%%

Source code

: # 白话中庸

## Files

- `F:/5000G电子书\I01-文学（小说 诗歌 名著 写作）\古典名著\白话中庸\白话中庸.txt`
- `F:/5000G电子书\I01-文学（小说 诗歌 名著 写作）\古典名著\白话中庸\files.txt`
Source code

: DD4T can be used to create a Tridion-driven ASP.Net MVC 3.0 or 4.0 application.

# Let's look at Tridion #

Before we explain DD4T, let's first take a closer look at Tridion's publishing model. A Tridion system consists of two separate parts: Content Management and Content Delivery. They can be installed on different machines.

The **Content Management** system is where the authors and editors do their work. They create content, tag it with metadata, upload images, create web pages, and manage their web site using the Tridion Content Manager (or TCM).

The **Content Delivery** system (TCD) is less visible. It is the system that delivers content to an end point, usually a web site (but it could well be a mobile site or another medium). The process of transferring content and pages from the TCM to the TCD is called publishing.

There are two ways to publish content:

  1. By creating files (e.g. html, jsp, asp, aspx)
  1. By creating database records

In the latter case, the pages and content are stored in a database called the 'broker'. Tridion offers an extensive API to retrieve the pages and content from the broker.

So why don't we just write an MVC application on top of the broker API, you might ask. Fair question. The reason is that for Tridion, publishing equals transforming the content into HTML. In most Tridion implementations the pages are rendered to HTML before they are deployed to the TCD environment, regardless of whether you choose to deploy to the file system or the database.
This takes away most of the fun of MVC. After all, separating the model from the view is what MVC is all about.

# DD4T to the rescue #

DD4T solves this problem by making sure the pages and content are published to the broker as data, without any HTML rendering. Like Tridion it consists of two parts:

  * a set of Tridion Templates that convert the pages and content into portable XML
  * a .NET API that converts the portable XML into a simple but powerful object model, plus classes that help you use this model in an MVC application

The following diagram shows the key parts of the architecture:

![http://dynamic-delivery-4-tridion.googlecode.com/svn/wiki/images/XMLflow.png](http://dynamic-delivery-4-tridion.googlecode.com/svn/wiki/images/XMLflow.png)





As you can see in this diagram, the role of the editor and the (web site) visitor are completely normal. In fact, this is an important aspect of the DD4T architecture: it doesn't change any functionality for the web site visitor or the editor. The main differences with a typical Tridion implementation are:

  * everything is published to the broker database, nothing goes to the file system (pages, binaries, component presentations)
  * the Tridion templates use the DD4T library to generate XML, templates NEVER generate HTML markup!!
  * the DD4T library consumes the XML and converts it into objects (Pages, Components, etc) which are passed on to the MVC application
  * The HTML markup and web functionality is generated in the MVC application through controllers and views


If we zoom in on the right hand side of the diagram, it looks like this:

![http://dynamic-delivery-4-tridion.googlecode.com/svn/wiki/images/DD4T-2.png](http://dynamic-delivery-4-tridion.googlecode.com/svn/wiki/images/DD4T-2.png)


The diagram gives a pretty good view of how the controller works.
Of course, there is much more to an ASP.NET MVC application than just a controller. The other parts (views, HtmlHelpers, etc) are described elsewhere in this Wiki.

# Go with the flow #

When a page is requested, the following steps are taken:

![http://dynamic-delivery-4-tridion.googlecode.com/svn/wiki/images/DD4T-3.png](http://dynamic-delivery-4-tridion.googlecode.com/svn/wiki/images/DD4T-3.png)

%%

### [Exercise]
Nothing in the entries may change. Retype them all.

### [Result for this task]
Source code

: # 白话中庸

## Files

- `F:/5000G电子书\I01-文学（小说 诗歌 名著 写作）\古典名著\白话中庸\白话中庸.txt`
- `F:/5000G电子书\I01-文学（小说 诗歌 名著 写作）\古典名著\白话中庸\files.txt`
Source code

: DD4T can be used to create a Tridion-driven ASP.Net MVC 3.0 or 4.0 application.

# Let's look at Tridion #

Before we explain DD4T, let's first take a closer look at Tridion's publishing model. A Tridion system consists of two separate parts: Content Management and Content Delivery. They can be installed on different machines.

The **Content Management** system is where the authors and editors do their work. They create content, tag it with metadata, upload images, create web pages, and manage their web site using the Tridion Content Manager (or TCM).

The **Content Delivery** system (TCD) is less visible. It is the system that delivers content to an end point, usually a web site (but it could well be a mobile site or another medium). The process of transferring content and pages from the TCM to the TCD is called publishing.

There are two ways to publish content:

  1. By creating files (e.g. html, jsp, asp, aspx)
  1. By creating database records

In the latter case, the pages and content are stored in a database called the 'broker'. Tridion offers an extensive API to retrieve the pages and content from the broker.

So why don't we just write an MVC application on top of the broker API, you might ask. Fair question. The reason is that for Tridion, publishing equals transforming the content into HTML. In most Tridion implementations the pages are rendered to HTML before they are deployed to the TCD environment, regardless of whether you choose to deploy to the file system or the database.
This takes away most of the fun of MVC. After all, separating the model from the view is what MVC is all about.

# DD4T to the rescue #

DD4T solves this problem by making sure the pages and content are published to the broker as data, without any HTML rendering. Like Tridion it consists of two parts:

  * a set of Tridion Templates that convert the pages and content into portable XML
  * a .NET API that converts the portable XML into a simple but powerful object model, plus classes that help you use this model in an MVC application

The following diagram shows the key parts of the architecture:

![http://dynamic-delivery-4-tridion.googlecode.com/svn/wiki/images/XMLflow.png](http://dynamic-delivery-4-tridion.googlecode.com/svn/wiki/images/XMLflow.png)





As you can see in this diagram, the role of the editor and the (web site) visitor are completely normal. In fact, this is an important aspect of the DD4T architecture: it doesn't change any functionality for the web site visitor or the editor. The main differences with a typical Tridion implementation are:

  * everything is published to the broker database, nothing goes to the file system (pages, binaries, component presentations)
  * the Tridion templates use the DD4T library to generate XML, templates NEVER generate HTML markup!!
  * the DD4T library consumes the XML and converts it into objects (Pages, Components, etc) which are passed on to the MVC application
  * The HTML markup and web functionality is generated in the MVC application through controllers and views


If we zoom in on the right hand side of the diagram, it looks like this:

![http://dynamic-delivery-4-tridion.googlecode.com/svn/wiki/images/DD4T-2.png](http://dynamic-delivery-4-tridion.googlecode.com/svn/wiki/images/DD4T-2.png)


The diagram gives a pretty good view of how the controller works.
Of course, there is much more to an ASP.NET MVC application than just a controller. The other parts (views, HtmlHelpers, etc) are described elsewhere in this Wiki.

# Go with the flow #

When a page is requested, the following steps are taken:

![http://dynamic-delivery-4-tridion.googlecode.com/svn/wiki/images/DD4T-3.png](http://dynamic-delivery-4-tridion.googlecode.com/svn/wiki/images/DD4T-3.png)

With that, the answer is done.